[Provided data Boundary: Start]
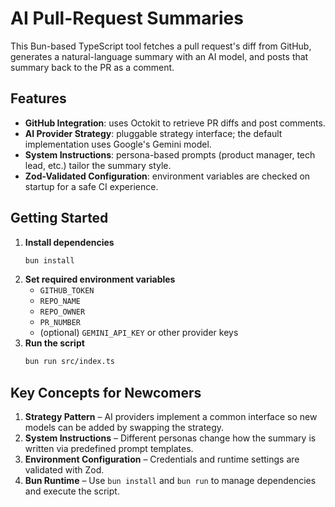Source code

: # AI Pull-Request Summaries

This Bun-based TypeScript tool fetches a pull request's diff from GitHub, generates a natural-language summary with an AI model, and posts that summary back to the PR as a comment.

## Features

- **GitHub Integration**: uses Octokit to retrieve PR diffs and post comments.
- **AI Provider Strategy**: pluggable strategy interface; the default implementation uses Google's Gemini model.
- **System Instructions**: persona-based prompts (product manager, tech lead, etc.) tailor the summary style.
- **Zod-Validated Configuration**: environment variables are checked on startup for a safe CI experience.

## Getting Started

1. **Install dependencies**
   ```bash
   bun install
   ```
2. **Set required environment variables**
   - `GITHUB_TOKEN`
   - `REPO_NAME`
   - `REPO_OWNER`
   - `PR_NUMBER`
   - (optional) `GEMINI_API_KEY` or other provider keys
3. **Run the script**
   ```bash
   bun run src/index.ts
   ```

## Key Concepts for Newcomers

1. **Strategy Pattern** – AI providers implement a common interface so new models can be added by swapping the strategy.
2. **System Instructions** – Different personas change how the summary is written via predefined prompt templates.
3. **Environment Configuration** – Credentials and runtime settings are validated with Zod.
4. **Bun Runtime** – Use `bun install` and `bun run` to manage dependencies and execute the script.
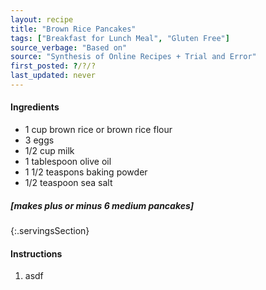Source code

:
 ```yaml
---
layout: recipe
title: "Brown Rice Pancakes"
tags: ["Breakfast for Lunch Meal", "Gluten Free"]
source_verbage: "Based on"
source: "Synthesis of Online Recipes + Trial and Error" 
first_posted: ?/?/?
last_updated: never
---
```


#### Ingredients
- 1 cup brown rice or brown rice flour
- 3 eggs
- 1/2 cup milk
- 1 tablespoon olive oil
- 1 1/2 teaspons baking powder
- 1/2 teaspoon sea salt

##### [makes plus or minus 6 medium pancakes]
{:.servingsSection}

#### Instructions
1. asdf
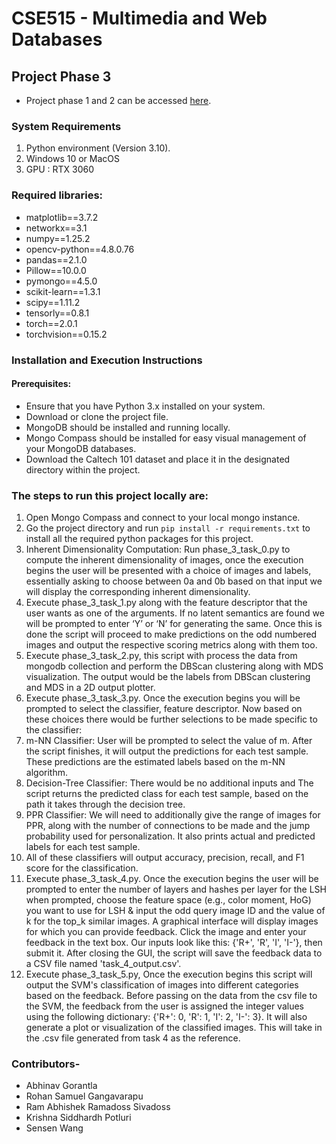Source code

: # CSE515 - Multimedia and Web Databases

## Project Phase 3
- Project phase 1 and 2 can be accessed <a href="https://github.com/AbhinavGor/Multimodal-Image-Retrieval-System---Phase-1">here</a>.
### System Requirements
1. Python environment (Version 3.10).
2. Windows 10 or MacOS
3. GPU : RTX 3060

### Required libraries:
- matplotlib==3.7.2
- networkx==3.1
- numpy==1.25.2
- opencv-python==4.8.0.76
- pandas==2.1.0
- Pillow==10.0.0
- pymongo==4.5.0
- scikit-learn==1.3.1
- scipy==1.11.2
- tensorly==0.8.1
- torch==2.0.1
- torchvision==0.15.2

### Installation and Execution Instructions

#### Prerequisites:
- Ensure that you have Python 3.x installed on your system.
- Download or clone the project file.
- MongoDB should be installed and running locally.
- Mongo Compass should be installed for easy visual management of your MongoDB databases.
- Download the Caltech 101 dataset and place it in the designated directory within the project.

### The steps to run this project locally are:
1. Open Mongo Compass and connect to your local mongo instance.
2. Go the project directory and run ```pip install -r requirements.txt``` to install all the required python packages for this project.
3. Inherent Dimensionality Computation: Run phase_3_task_0.py to compute the inherent dimensionality of images, once the execution begins the user will be presented with a choice of images and labels, essentially asking to choose between 0a and 0b based on that input we will display the corresponding inherent dimensionality.
4. Execute phase_3_task_1.py along with the feature descriptor that the user wants as one of the arguments. If no latent semantics are found we will be prompted to enter ‘Y’ or ‘N’ for generating the same. Once this is done the script will proceed to make predictions on the odd numbered images and output the respective scoring metrics along with them too.
5. Execute phase_3_task_2.py, this script with process the data from mongodb collection and perform the DBScan clustering along with MDS visualization. The output would be the labels from DBScan clustering and MDS in a 2D output plotter.
6. Execute phase_3_task_3.py. Once the execution begins you will be prompted to select the classifier, feature descriptor. Now based on these choices there would be further selections to be made specific to the classifier:
7. m-NN Classifier: User will be prompted to select the value of m. After the script finishes, it will output the predictions for each test sample. These predictions are the estimated labels based on the m-NN algorithm.
7. Decision-Tree Classifier: There would be no additional inputs and The script returns the predicted class for each test sample, based on the path it takes through the decision tree.
8. PPR Classifier: We will need to additionally give the range of images for PPR, along with the number of connections to be made and the jump probability used for personalization. It also prints actual and predicted labels for each test sample.
9. All of these classifiers will output accuracy, precision, recall, and F1 score for the classification. 
10. Execute phase_3_task_4.py. Once the execution begins the user will be prompted to enter the number of layers and hashes per layer for the LSH when prompted, choose the feature space (e.g., color moment, HoG) you want to use for LSH & input the odd query image ID and the value of k for the top_k similar images. A graphical interface will display images for which you can provide feedback. Click the image and enter your feedback in the text box. Our inputs look like this: {'R+', 'R', 'I', 'I-'}, then submit it. After closing the GUI, the script will save the feedback data to a CSV file named 'task_4_output.csv'.
11. Execute phase_3_task_5.py, Once the execution begins this script will output the SVM's classification of images into different categories based on the feedback. Before passing on the data from the csv file to the SVM, the feedback from the user is assigned the integer values using the following dictionary: {'R+': 0, 'R': 1, 'I': 2, 'I-': 3}. It will also generate a plot or visualization of the classified images. This will take in the .csv file generated from task 4 as the reference.
 
### Contributors-
- Abhinav Gorantla
- Rohan Samuel Gangavarapu
- Ram Abhishek Ramadoss Sivadoss
- Krishna Siddhardh Potluri
- Sensen Wang
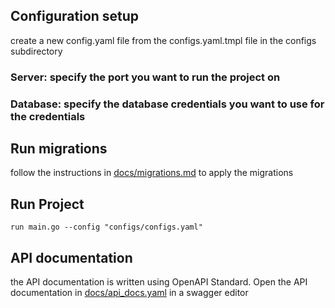 
## Configuration setup

create a new config.yaml file from the configs.yaml.tmpl file in the configs subdirectory
### Server:  specify the port you want to run the project on
### Database:  specify the database credentials you want to use for the credentials 


## Run migrations
follow the instructions in [docs/migrations.md](docs/migrations.md) to apply the migrations


## Run Project

```
run main.go --config "configs/configs.yaml"
```

## API documentation
the API documentation is written using OpenAPI Standard. Open the API documentation in [docs/api_docs.yaml](docs/api_docs.yaml) in a swagger editor 
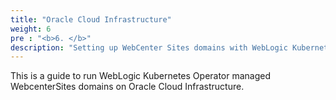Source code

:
```yaml
---
title: "Oracle Cloud Infrastructure" 
weight: 6
pre : "<b>6. </b>"
description: "Setting up WebCenter Sites domains with WebLogic Kubernetes Operator"
---
```


This is a guide to run WebLogic Kubernetes Operator managed WebcenterSites domains on Oracle Cloud Infrastructure.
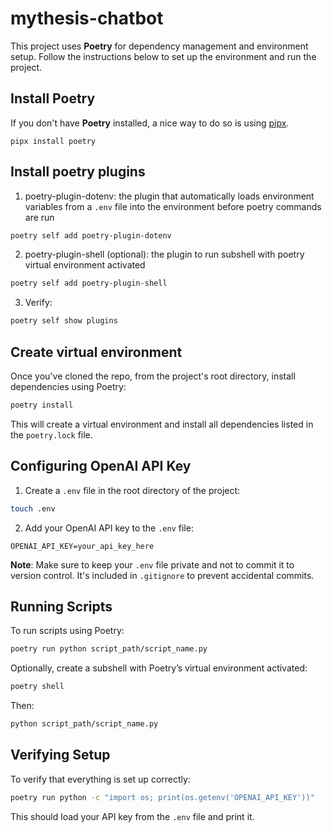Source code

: # mythesis-chatbot

This project uses **Poetry** for dependency management and environment setup.
Follow the instructions below to set up the environment and run the project.

## Install Poetry

If you don't have **Poetry** installed, a nice way to do so is using [pipx](https://github.com/pypa/pipx).

```
pipx install poetry
```

## Install poetry plugins

1. poetry-plugin-dotenv: the plugin that automatically loads environment variables from a `.env` file into the environment before poetry commands are run
```bash
poetry self add poetry-plugin-dotenv
```

2. poetry-plugin-shell (optional): the plugin to run subshell with poetry virtual environment activated
```bash
poetry self add poetry-plugin-shell
```

3. Verify:
```bash
poetry self show plugins
```

## Create virtual environment

Once you've cloned the repo, from the project's root directory, install dependencies using Poetry:
```bash
poetry install
```
This will create a virtual environment and install all dependencies listed in the `poetry.lock` file.

## Configuring OpenAI API Key

1. Create a `.env` file in the root directory of the project:
```bash
touch .env
```

2. Add your OpenAI API key to the `.env` file:
```
OPENAI_API_KEY=your_api_key_here
```

**Note**: Make sure to keep your `.env` file private and not to commit it to version control.
It's included in `.gitignore` to prevent accidental commits.

## Running Scripts

To run scripts using Poetry:

```bash
poetry run python script_path/script_name.py
```

Optionally, create a subshell with Poetry’s virtual environment activated:
```bash
poetry shell
```
Then:
```bash
python script_path/script_name.py
```

## Verifying Setup

To verify that everything is set up correctly:

```bash
poetry run python -c "import os; print(os.getenv('OPENAI_API_KEY'))"
```

This should load your API key from the `.env` file and print it.

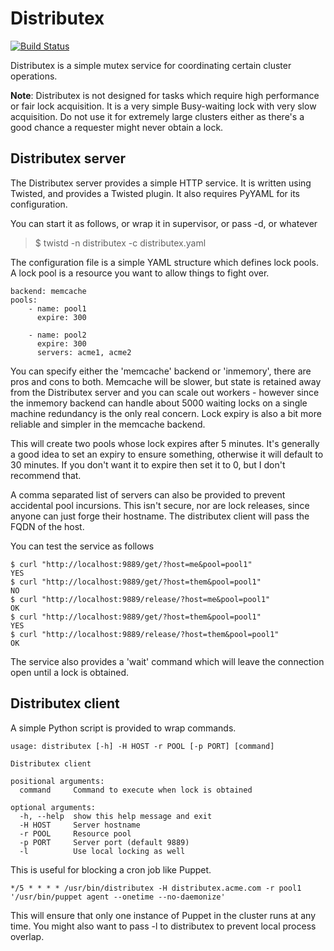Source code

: # Distributex

[![Build Status](https://travis-ci.org/calston/distributex.png?branch=master)](https://travis-ci.org/calston/distributex)

Distributex is a simple mutex service for coordinating certain cluster
operations.

**Note**: Distributex is not designed for tasks which require high performance
or fair lock acquisition. It is a very simple Busy-waiting lock with very slow
acquisition. Do not use it for extremely large clusters either as there's 
a good chance a requester might never obtain a lock.

## Distributex server

The Distributex server provides a simple HTTP service. It is written using
Twisted, and provides a Twisted plugin. It also requires PyYAML for its 
configuration. 

You can start it as follows, or wrap it in supervisor, or pass -d, or whatever

> $ twistd -n distributex -c distributex.yaml

The configuration file is a simple YAML structure which defines lock pools. A
lock pool is a resource you want to allow things to fight over.

```
backend: memcache
pools:
    - name: pool1
      expire: 300

    - name: pool2
      expire: 300
      servers: acme1, acme2
```

You can specify either the 'memcache' backend or 'inmemory', there are pros
and cons to both. Memcache will be slower, but state is retained away from 
the Distributex server and you can scale out workers - however since the 
inmemory backend can handle about 5000 waiting locks on a single machine 
redundancy is the only real concern. Lock expiry is also a bit more reliable
and simpler in the memcache backend.

This will create two pools whose lock expires after 5 minutes. It's generally
a good idea to set an expiry to ensure something, otherwise it will default to
30 minutes. If you don't want it to expire then set it to 0, but I don't 
recommend that.

A comma separated list of servers can also be provided to prevent accidental
pool incursions. This isn't secure, nor are lock releases, since anyone can
just forge their hostname. The distributex client will pass the FQDN of the
host.

You can test the service as follows

```
$ curl "http://localhost:9889/get/?host=me&pool=pool1"
YES
$ curl "http://localhost:9889/get/?host=them&pool=pool1"
NO
$ curl "http://localhost:9889/release/?host=me&pool=pool1"
OK
$ curl "http://localhost:9889/get/?host=them&pool=pool1"
YES
$ curl "http://localhost:9889/release/?host=them&pool=pool1"
OK
```

The service also provides a 'wait' command which will leave the connection
open until a lock is obtained.


## Distributex client

A simple Python script is provided to wrap commands.

```
usage: distributex [-h] -H HOST -r POOL [-p PORT] [command]

Distributex client

positional arguments:
  command     Command to execute when lock is obtained

optional arguments:
  -h, --help  show this help message and exit
  -H HOST     Server hostname
  -r POOL     Resource pool
  -p PORT     Server port (default 9889)
  -l          Use local locking as well
```

This is useful for blocking a cron job like Puppet.

```
*/5 * * * * /usr/bin/distributex -H distributex.acme.com -r pool1 '/usr/bin/puppet agent --onetime --no-daemonize'
```

This will ensure that only one instance of Puppet in the cluster runs at any time.
You might also want to pass -l to distributex to prevent local process overlap.
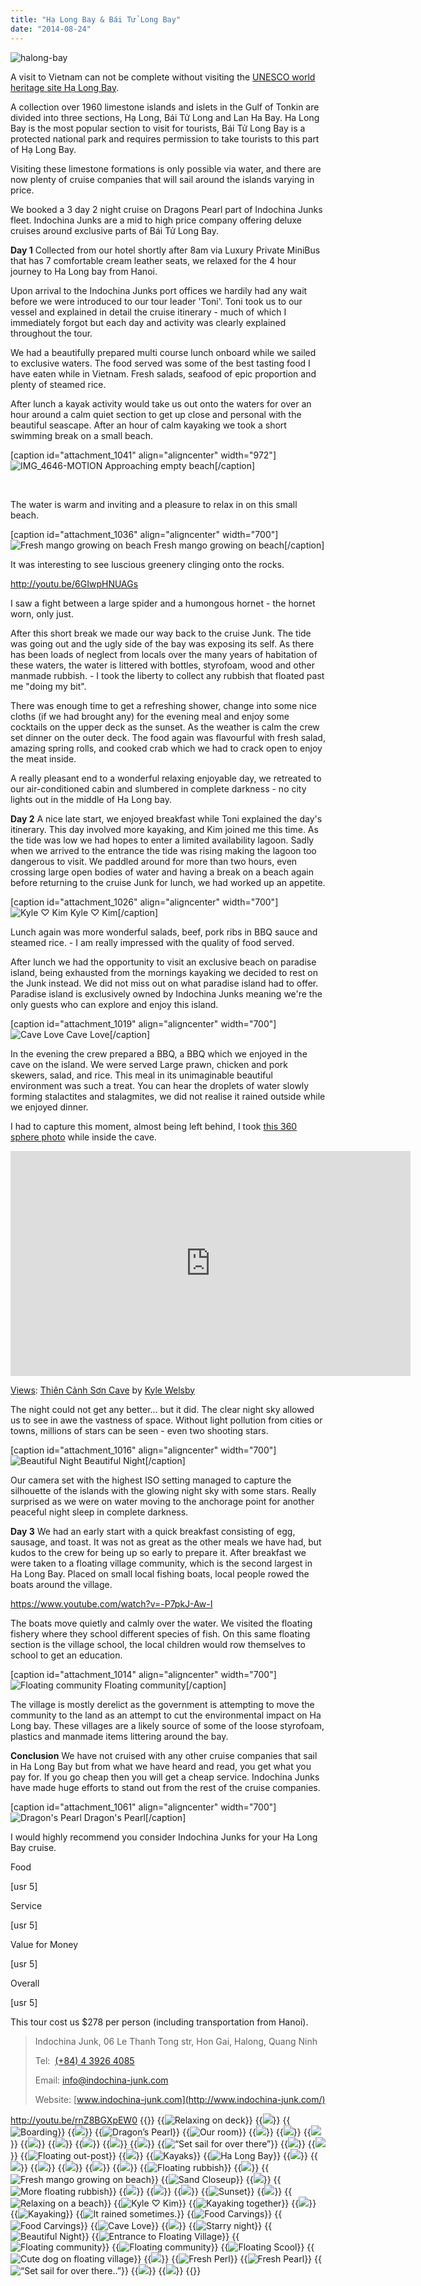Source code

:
 ```yaml
---
title: "Hạ Long Bay & Bái Tử Long Bay"
date: "2014-08-24"
---
```


![halong-bay](images/halong-bay.jpg)

A visit to Vietnam can not be complete without visiting the [UNESCO world heritage site Hạ Long Bay](http://whc.unesco.org/en/list/672).

A collection over 1960 limestone islands and islets in the Gulf of Tonkin are divided into three sections, Hạ Long, Bái Tử Long and Lan Ha Bay. Ha Long Bay is the most popular section to visit for tourists, Bái Tử Long Bay is a protected national park and requires permission to take tourists to this part of Hạ Long Bay.

Visiting these limestone formations is only possible via water, and there are now plenty of cruise companies that will sail around the islands varying in price.

We booked a 3 day 2 night cruise on Dragons Pearl part of Indochina Junks fleet. Indochina Junks are a mid to high price company offering deluxe cruises around exclusive parts of Bái Tử Long Bay.

**Day 1** Collected from our hotel shortly after 8am via Luxury Private MiniBus that has 7 comfortable cream leather seats, we relaxed for the 4 hour journey to Ha Long bay from Hanoi.

Upon arrival to the Indochina Junks port offices we hardily had any wait before we were introduced to our tour leader 'Toni'. Toni took us to our vessel and explained in detail the cruise itinerary - much of which I immediately forgot but each day and activity was clearly explained throughout the tour.

We had a beautifully prepared multi course lunch onboard while we sailed to exclusive waters. The food served was some of the best tasting food I have eaten while in Vietnam. Fresh salads, seafood of epic proportion and plenty of steamed rice.

After lunch a kayak activity would take us out onto the waters for over an hour around a calm quiet section to get up close and personal with the beautiful seascape. After an hour of calm kayaking we took a short swimming break on a small beach.

\[caption id="attachment\_1041" align="aligncenter" width="972"\]![IMG_4646-MOTION](images/IMG_4646-MOTION.gif) Approaching empty beach\[/caption\]

 

The water is warm and inviting and a pleasure to relax in on this small beach.

\[caption id="attachment\_1036" align="aligncenter" width="700"\]![Fresh mango growing on beach](images/IMG_4698-1024x575.jpg) Fresh mango growing on beach\[/caption\]

It was interesting to see luscious greenery clinging onto the rocks.

http://youtu.be/6GIwpHNUAGs

I saw a fight between a large spider and a humongous hornet - the hornet worn, only just.

After this short break we made our way back to the cruise Junk. The tide was going out and the ugly side of the bay was exposing its self. As there has been loads of neglect from locals over the many years of habitation of these waters, the water is littered with bottles, styrofoam, wood and other manmade rubbish. - I took the liberty to collect any rubbish that floated past me "doing my bit".

There was enough time to get a refreshing shower, change into some nice cloths (if we had brought any) for the evening meal and enjoy some cocktails on the upper deck as the sunset. As the weather is calm the crew set dinner on the outer deck. The food again was flavourful with fresh salad, amazing spring rolls, and cooked crab which we had to crack open to enjoy the meat inside.

A really pleasant end to a wonderful relaxing enjoyable day, we retreated to our air-conditioned cabin and slumbered in complete darkness - no city lights out in the middle of Ha Long bay.

**Day 2** A nice late start, we enjoyed breakfast while Toni explained the day's itinerary. This day involved more kayaking, and Kim joined me this time. As the tide was low we had hopes to enter a limited availability lagoon. Sadly when we arrived to the entrance the tide was rising making the lagoon too dangerous to visit. We paddled around for more than two hours, even crossing large open bodies of water and having a break on a beach again before returning to the cruise Junk for lunch, we had worked up an appetite.

\[caption id="attachment\_1026" align="aligncenter" width="700"\]![Kyle ♡ Kim](images/DSC00898-1024x575.jpg) Kyle ♡ Kim\[/caption\]

Lunch again was more wonderful salads, beef, pork ribs in BBQ sauce and steamed rice. - I am really impressed with the quality of food served.

After lunch we had the opportunity to visit an exclusive beach on paradise island, being exhausted from the mornings kayaking we decided to rest on the Junk instead. We did not miss out on what paradise island had to offer. Paradise island is exclusively owned by Indochina Junks meaning we're the only guests who can explore and enjoy this island.

\[caption id="attachment\_1019" align="aligncenter" width="700"\]![Cave Love](images/DSC00978-1024x575.jpg) Cave Love\[/caption\]

In the evening the crew prepared a BBQ, a BBQ which we enjoyed in the cave on the island. We were served Large prawn, chicken and pork skewers, salad, and rice. This meal in its unimaginable beautiful environment was such a treat. You can hear the droplets of water slowly forming stalactites and stalagmites, we did not realise it rained outside while we enjoyed dinner.

I had to capture this moment, almost being left behind, I took [this 360 sphere photo](https://www.google.com/maps/views/view/103958417703949399427/gphoto/6057735921755214450) while inside the cave.

<iframe src="https://maps.google.com/maps?layer=c&amp;panoid=E3ZfcUENEbsAAAQYH_Zz5Q&amp;ie=UTF8&amp;source=embed&amp;output=svembed&amp;cbp=13%2C292.81630428724213%2C%2C0%2C-2.4203562732500075" width="640" height="360" frameborder="0" marginwidth="0" marginheight="0" scrolling="no"></iframe>

[Views](https://www.google.com/maps/views/): [Thiên Cảnh Sơn Cave](https://www.google.com/maps/views/view/103958417703949399427/gphoto/6057735921755214450) by [Kyle Welsby](https://www.google.com/maps/views/profile/103958417703949399427)

The night could not get any better... but it did. The clear night sky allowed us to see in awe the vastness of space. Without light pollution from cities or towns, millions of stars can be seen - even two shooting stars.

\[caption id="attachment\_1016" align="aligncenter" width="700"\]![Beautiful Night](images/IMG_4769-1024x575.jpg) Beautiful Night\[/caption\]

Our camera set with the highest ISO setting managed to capture the silhouette of the islands with the glowing night sky with some stars. Really surprised as we were on water moving to the anchorage point for another peaceful night sleep in complete darkness.

**Day 3** We had an early start with a quick breakfast consisting of egg, sausage, and toast. It was not as great as the other meals we have had, but kudos to the crew for being up so early to prepare it. After breakfast we were taken to a floating village community, which is the second largest in Ha Long Bay. Placed on small local fishing boats, local people rowed the boats around the village.

https://www.youtube.com/watch?v=-P7pkJ-Aw-I

The boats move quietly and calmly over the water. We visited the floating fishery where they school different species of fish. On this same floating section is the village school, the local children would row themselves to school to get an education.

\[caption id="attachment\_1014" align="aligncenter" width="700"\]![Floating community](images/DSC00985-1024x575.jpg) Floating community\[/caption\]

The village is mostly derelict as the government is attempting to move the community to the land as an attempt to cut the environmental impact on Ha Long bay. These villages are a likely source of some of the loose styrofoam, plastics and manmade items littering around the bay.

**Conclusion** We have not cruised with any other cruise companies that sail in Ha Long Bay but from what we have heard and read, you get what you pay for. If you go cheap then you will get a cheap service. Indochina Junks have made huge efforts to stand out from the rest of the cruise companies.

\[caption id="attachment\_1061" align="aligncenter" width="700"\]![Dragon's Pearl](images/IMG_4567-1024x575.jpg) Dragon's Pearl\[/caption\]

I would highly recommend you consider Indochina Junks for your Ha Long Bay cruise.

Food

\[usr 5\]

Service

\[usr 5\]

Value for Money

\[usr 5\]

Overall

\[usr 5\]

This tour cost us $278 per person (including transportation from Hanoi).

> Indochina Junk, 06 Le Thanh Tong str, Hon Gai, Halong, Quang Ninh
> 
> Tel:  [(+84) 4 3926 4085](tel:+84439264085)
> 
> Email: [info@indochina-junk.com](mailto:info@indochina-junk.com)
> 
> Website: [www.indochina-junk.com](http://www.indochina-junk.com/)



http://youtu.be/rnZ8BGXpEW0
{{<gallery>}}
  {{<img src="images/IMG_20140822_151826.jpg" title="Relaxing on deck">}}
  {{<img src="images/IMG_20140822_152748.jpg">}}
  {{<img src="images/IMG_4561.jpg" title="Boarding">}}
  {{<img src="images/IMG_4564.jpg">}}
  {{<img src="images/IMG_4567.jpg" title="Dragon&#8217;s Pearl">}}
  {{<img src="images/IMG_4571.jpg" title="Our room">}}
  {{<img src="images/IMG_4578.jpg">}}
  {{<img src="images/DSC00789.jpg" oriantation="portrait">}}
  {{<img src="images/IMG_4580.jpg">}}
  {{<img src="images/IMG_4583.jpg">}}
  {{<img src="images/IMG_4585.jpg">}}
  {{<img src="images/IMG_4589.jpg">}}
  {{<img src="images/DSC00810.jpg">}}
  {{<img src="images/IMG_4595-MOTION.gif">}}
  {{<img src="images/IMG_4610.jpg" title="&#8220;Set sail for over there&#8221;">}}
  {{<img src="images/IMG_4614.jpg">}}
  {{<img src="images/DSC00816.jpg">}}
  {{<img src="images/IMG_4619.jpg" title="Floating out-post">}}
  {{<img src="images/IMG_4622.jpg">}}
  {{<img src="images/DSC00828.jpg" title="Kayaks ">}}
  {{<img src="images/IMG_4628.jpg" title="Ha Long Bay">}}
  {{<img src="images/IMG_4630.jpg">}}
  {{<img src="images/IMG_4633.jpg">}}
  {{<img src="images/IMG_4637.jpg">}}
  {{<img src="images/IMG_4646-MOTION.gif">}}
  {{<img src="images/IMG_4667.jpg">}}
  {{<img src="images/IMG_4669-MOTION.gif">}}
  {{<img src="images/DSC00835.jpg" title="Floating rubbish">}}
  {{<img src="images/IMG_4686-MOTION.gif">}}
  {{<img src="images/IMG_4698.jpg" title="Fresh mango growing on beach">}}
  {{<img src="images/IMG_4700.jpg" title="Sand Closeup">}}
  {{<img src="images/DSC00839.jpg">}}
  {{<img src="images/DSC00842.jpg" title="More floating rubbish">}}
  {{<img src="images/IMG_4706.jpg">}}
  {{<img src="images/IMG_4708.jpg">}}
  {{<img src="images/DSC00849.jpg">}}
  {{<img src="images/DSC00861.jpg" title="Sunset">}}
  {{<img src="images/DSC00891-EFFECTS.jpg">}}
  {{<img src="images/DSC00894.jpg" title="Relaxing on a beach">}}
  {{<img src="images/DSC00898.jpg" title="Kyle ♡ Kim">}}
  {{<img src="images/DSC00926.jpg" title="Kayaking together" oriantation="portrait">}}
  {{<img src="images/DSC00933.jpg">}}
  {{<img src="images/DSC00942.jpg" title="Kayaking">}}
  {{<img src="images/IMG_4726-MOTION.gif" title="It rained sometimes.">}}
  {{<img src="images/IMG_4739.jpg" title="Food Carvings">}}
  {{<img src="images/IMG_4740.jpg" title="Food Carvings">}}
  {{<img src="images/DSC00978.jpg" title="Cave Love">}}
  {{<img src="images/IMG_4746.jpg" oriantation="portrait">}}
  {{<img src="images/IMG_4753-MOTION.gif" title="Starry night">}}
  {{<img src="images/IMG_4769.jpg" title="Beautiful Night">}}
  {{<img src="images/PANO_20140824_084303.jpg" title="Entrance to Floating Village">}}
  {{<img src="images/DSC00985.jpg" title="Floating community">}}
  {{<img src="images/IMG_4772.jpg" title="Floating community">}}
  {{<img src="images/DSC00994.jpg" title="Floating Scool">}}
  {{<img src="images/DSC00997.jpg" title="Cute dog on floating village">}}
  {{<img src="images/IMG_4795.jpg">}}
  {{<img src="images/IMG_4801.jpg" title="Fresh Perl ">}}
  {{<img src="images/IMG_4802.jpg" title="Fresh Pearl">}}
  {{<img src="images/DSC01004.jpg" title="&#8220;Set sail for over there..&#8221;">}}
  {{<img src="images/DSC01006.jpg">}}
  {{<img src="images/DSC01017.jpg" oriantation="portrait">}}
{{</gallery>}}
[Provided data Boundary: End]
### Task directions
Tally how many lines include "dotenv" in the listing above; reply with the number only.

### Completed task
2